Black Diamond Transformation
Clarus Corp. Executive Chairman Warren Kanders pointed out during the earnings call how Black Diamond has transformed the business over the past few years under Fiske’s leadership.
“At Outdoor, we have fundamentally reshaped the business over the last 2 years, simplifying the portfolio, exiting low-margin categories and rationalizing SKUs while upgrading leadership and reallocating investment toward higher growth areas,” Kanders said. “At the same time, we have meaningfully reduced our cost structure, modernized our systems and sourcing capabilities, and expanded product margins by more than 300 basis points before factoring in the impact of tariffs. Together, these actions have positioned the business to operate more efficiently and profitably moving forward.”
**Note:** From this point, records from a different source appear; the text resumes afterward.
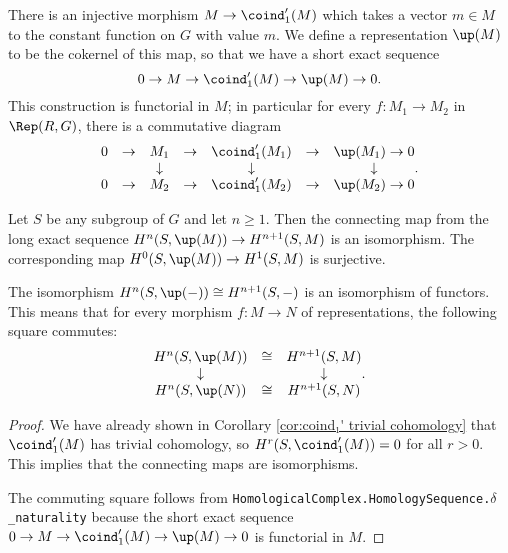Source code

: \begin{definition} \label{def:up}
	\leanok
	There is an injective morphism $M \to \coind_1'(M)$ which takes a vector $m \in M$
	to the constant function on $G$ with value $m$.
	We define a representation $\up(M)$ to be the cokernel of this map, so that we have a short exact
	sequence
	\[
		0 \to M \to \coind_1'(M) \to \up(M) \to 0.
	\]
	This construction is functorial in $M$;
	in particular for every $f : M_1 \to M_2$ in $\Rep(R,G)$,
	there is a commutative diagram
	\[
		\begin{matrix}
			0 & \to & M_1 & \to & \coind_1'(M_1) & \to& \up(M_1) \to 0 \\
			&&\downarrow &&\downarrow&&\downarrow \\
			0 & \to & M_2 & \to & \coind_1'(M_2) & \to& \up(M_2) \to 0 \\
		\end{matrix}.
	\]
\end{definition}

\begin{corollary}	\label{cor:up iso}
	\leanok
	Let $S$ be any subgroup of $G$ and let $n \ge 1$.
	Then the connecting map from the long exact sequence $H^{n}(S,\up(M)) \to H^{n+1}(S,M)$ is an
	isomorphism.
	The corresponding map $H^{0}(S,\up(M)) \to H^{1}(S,M)$ is	surjective.

	The isomorphism $H^{n}(S,\up(-)) \cong H^{n+1}(S,-)$ is an isomorphism of functors.
	This means that for every morphism $f : M \to N$ of representations,
	the following square commutes:
	\[
		\begin{matrix}
			H^{n}(S,\up(M)) & \cong & H^{n+1}(S,M) \\
			\downarrow && \downarrow \\
			H^{n}(S,\up(N)) & \cong & H^{n+1}(S,N)
		\end{matrix}.
	\]
\end{corollary}

\begin{proof}
	\leanok
	We have already shown in Corollary \ref{cor:coind₁' trivial cohomology}
	that $\coind_1'(M)$ has trivial cohomology, so $H^{r}(S,\coind_1'(M))=0$
	for all $r>0$. This implies that the connecting maps are isomorphisms.

	The commuting square follows from
	\texttt{HomologicalComplex.HomologySequence.$\delta$\_naturality}
	because the short exact sequence $0 \to M \to \coind_1'(M) \to \up(M) \to 0$
	is functorial in $M$.
\end{proof}


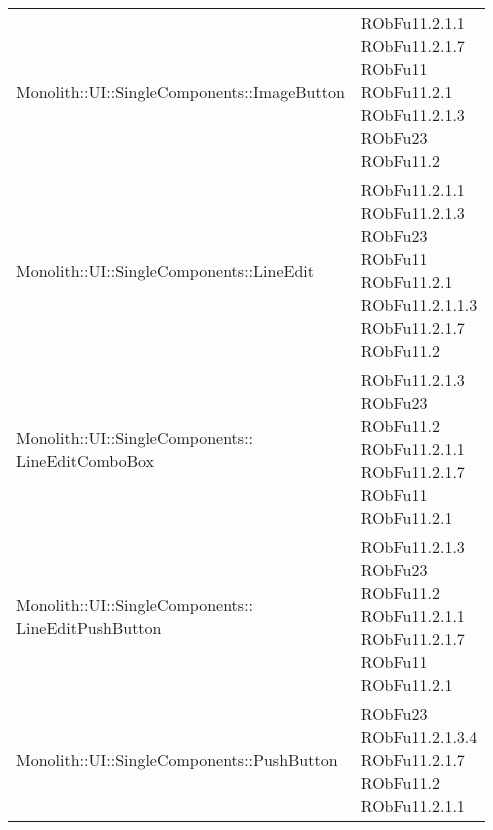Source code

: \begin{center}
\begin{longtable}{|
*{1}{>{\centering\arraybackslash}m{7.5cm}|}
*{1}{>{\centering\arraybackslash}m{2.5cm}|}}
{\\RObFu11.2.1.3.3
\\RObFu23
\\RObFu11.2
\\}\\\hline
Monolith::UI::SingleComponents::ImageButton & \makecell{RObFu11.2.1.1
\\RObFu11.2.1.7
\\RObFu11
\\RObFu11.2.1
\\RObFu11.2.1.3
\\RObFu23
\\RObFu11.2
\\}\\\hline
Monolith::UI::SingleComponents::LineEdit & \makecell{RObFu11.2.1.1
\\RObFu11.2.1.3
\\RObFu23
\\RObFu11
\\RObFu11.2.1
\\RObFu11.2.1.1.3
\\RObFu11.2.1.7
\\RObFu11.2
\\}\\\hline
\makecell[l]{Monolith::UI::SingleComponents:: \\ \hfill LineEditComboBox} & \makecell{RObFu11.2.1.3
\\RObFu23
\\RObFu11.2
\\RObFu11.2.1.1
\\RObFu11.2.1.7
\\RObFu11
\\RObFu11.2.1
\\}\\\hline
\makecell[l]{Monolith::UI::SingleComponents:: \\ \hfill LineEditPushButton} & \makecell{RObFu11.2.1.3
\\RObFu23
\\RObFu11.2
\\RObFu11.2.1.1
\\RObFu11.2.1.7
\\RObFu11
\\RObFu11.2.1
\\}\\\hline
Monolith::UI::SingleComponents::PushButton & \makecell{RObFu23
\\RObFu11.2.1.3.4
\\RObFu11.2.1.7
\\RObFu11.2
\\RObFu11.2.1.1
}
\end{longtable}
\end{center}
Black Diamond Q4 Restructuring Includes Slimmer Athlete Roster, Store Closures
Fiske said Black Diamond continued restructuring efforts in Q4, including:
- Additional streamlining of Black Diamond’s organization and overall headcount
- Completing the exits of PIEPS, JetForce and binding businesses
- Exiting a 3PL in Canada
- Initiating a project to restructure its logistics and fulfillment operations in Europe
- Closing additional Black Diamond stores and slimming down the athlete roster.
Clarus Corp. Results, Including Declines in Adventure Segment
Across the rest of the company, Clarus faced a challenging environment on several fronts. Total fourth-quarter sales for the company fell 8.4% to $65.4 million, and the company recorded a net loss of $31.3 million.
The Adventure division saw Q4 sales decrease 10% to $18.2 million. This drop reflects reduced demand from global OEM customers and a difficult wholesale market in Australia for the Rhino-Rack brand.
For the full year, Clarus reported a 5.2% drop in companywide sales to $250.4 million, and a net loss of $46.6 million.